La vi en Cuba hace muchísimos años cuando fue estrenada en cine. Tenía yo casi la misma edad de Flyora. Probablemente tenía también sus mismos sueños y esperanzas. «Idi I Smotri» (Ven Y Mira-1985), la obra de Elem Klimov, es un horror inacabable como el foso del Palatino. Aun así somos capaces de admirarla con estoicismo tal y como cada día nos sorprendemos de la maravilla que es la vida.

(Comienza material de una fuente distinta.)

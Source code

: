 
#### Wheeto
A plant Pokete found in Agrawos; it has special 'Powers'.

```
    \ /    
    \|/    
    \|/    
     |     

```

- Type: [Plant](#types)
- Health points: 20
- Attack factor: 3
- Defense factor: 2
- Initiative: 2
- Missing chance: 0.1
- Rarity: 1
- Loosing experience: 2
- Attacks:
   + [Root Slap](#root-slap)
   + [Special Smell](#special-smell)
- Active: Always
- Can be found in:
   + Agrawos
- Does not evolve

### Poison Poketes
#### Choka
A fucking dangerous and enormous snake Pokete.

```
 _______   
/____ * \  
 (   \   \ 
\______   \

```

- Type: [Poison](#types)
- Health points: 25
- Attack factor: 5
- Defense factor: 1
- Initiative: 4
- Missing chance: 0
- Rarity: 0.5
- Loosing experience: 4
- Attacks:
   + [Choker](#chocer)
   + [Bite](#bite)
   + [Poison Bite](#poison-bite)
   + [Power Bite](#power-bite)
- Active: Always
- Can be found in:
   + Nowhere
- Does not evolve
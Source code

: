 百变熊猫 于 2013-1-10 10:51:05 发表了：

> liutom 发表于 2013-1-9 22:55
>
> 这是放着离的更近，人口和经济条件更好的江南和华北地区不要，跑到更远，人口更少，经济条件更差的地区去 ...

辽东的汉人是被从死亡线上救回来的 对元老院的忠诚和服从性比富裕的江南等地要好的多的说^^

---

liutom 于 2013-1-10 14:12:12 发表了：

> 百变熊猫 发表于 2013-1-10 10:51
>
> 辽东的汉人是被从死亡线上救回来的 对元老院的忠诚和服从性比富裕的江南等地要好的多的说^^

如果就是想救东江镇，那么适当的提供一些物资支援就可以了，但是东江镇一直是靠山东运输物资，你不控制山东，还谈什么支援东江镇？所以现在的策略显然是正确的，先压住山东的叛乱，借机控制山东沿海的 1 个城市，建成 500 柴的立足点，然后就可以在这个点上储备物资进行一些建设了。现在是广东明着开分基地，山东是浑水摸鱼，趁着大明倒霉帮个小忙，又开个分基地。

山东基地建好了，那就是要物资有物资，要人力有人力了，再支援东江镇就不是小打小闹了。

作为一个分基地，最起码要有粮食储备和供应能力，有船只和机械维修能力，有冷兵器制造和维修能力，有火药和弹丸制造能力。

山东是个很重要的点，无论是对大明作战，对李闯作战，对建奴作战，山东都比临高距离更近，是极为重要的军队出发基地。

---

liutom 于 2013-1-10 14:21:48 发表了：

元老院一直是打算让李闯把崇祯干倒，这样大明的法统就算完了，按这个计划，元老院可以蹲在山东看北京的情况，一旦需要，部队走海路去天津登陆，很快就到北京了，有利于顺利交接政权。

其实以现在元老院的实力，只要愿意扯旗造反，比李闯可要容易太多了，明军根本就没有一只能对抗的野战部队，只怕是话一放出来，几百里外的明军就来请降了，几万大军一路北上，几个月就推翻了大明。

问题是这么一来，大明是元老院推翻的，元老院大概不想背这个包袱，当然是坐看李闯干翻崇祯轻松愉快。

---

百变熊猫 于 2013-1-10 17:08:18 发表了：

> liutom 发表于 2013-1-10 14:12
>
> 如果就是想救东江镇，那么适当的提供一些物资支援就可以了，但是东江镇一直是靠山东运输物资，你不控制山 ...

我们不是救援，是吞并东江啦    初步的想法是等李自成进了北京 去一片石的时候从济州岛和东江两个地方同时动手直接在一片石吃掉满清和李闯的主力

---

La segunda contienda fue el apocalipsis. Y Bielorrusia… Dite, que alberga los últimos círculos del infierno. No hay heroicidad en guerra alguna, sólo dolor y horror y muerte, nos dice Klimov. Su testimonio es de aquel que advierte de la tragedia, o que simplemente la precede a la usanza de la garza, ese símbolo estético imaginado por el realizador para evocar a la tragedia y al oscuro final.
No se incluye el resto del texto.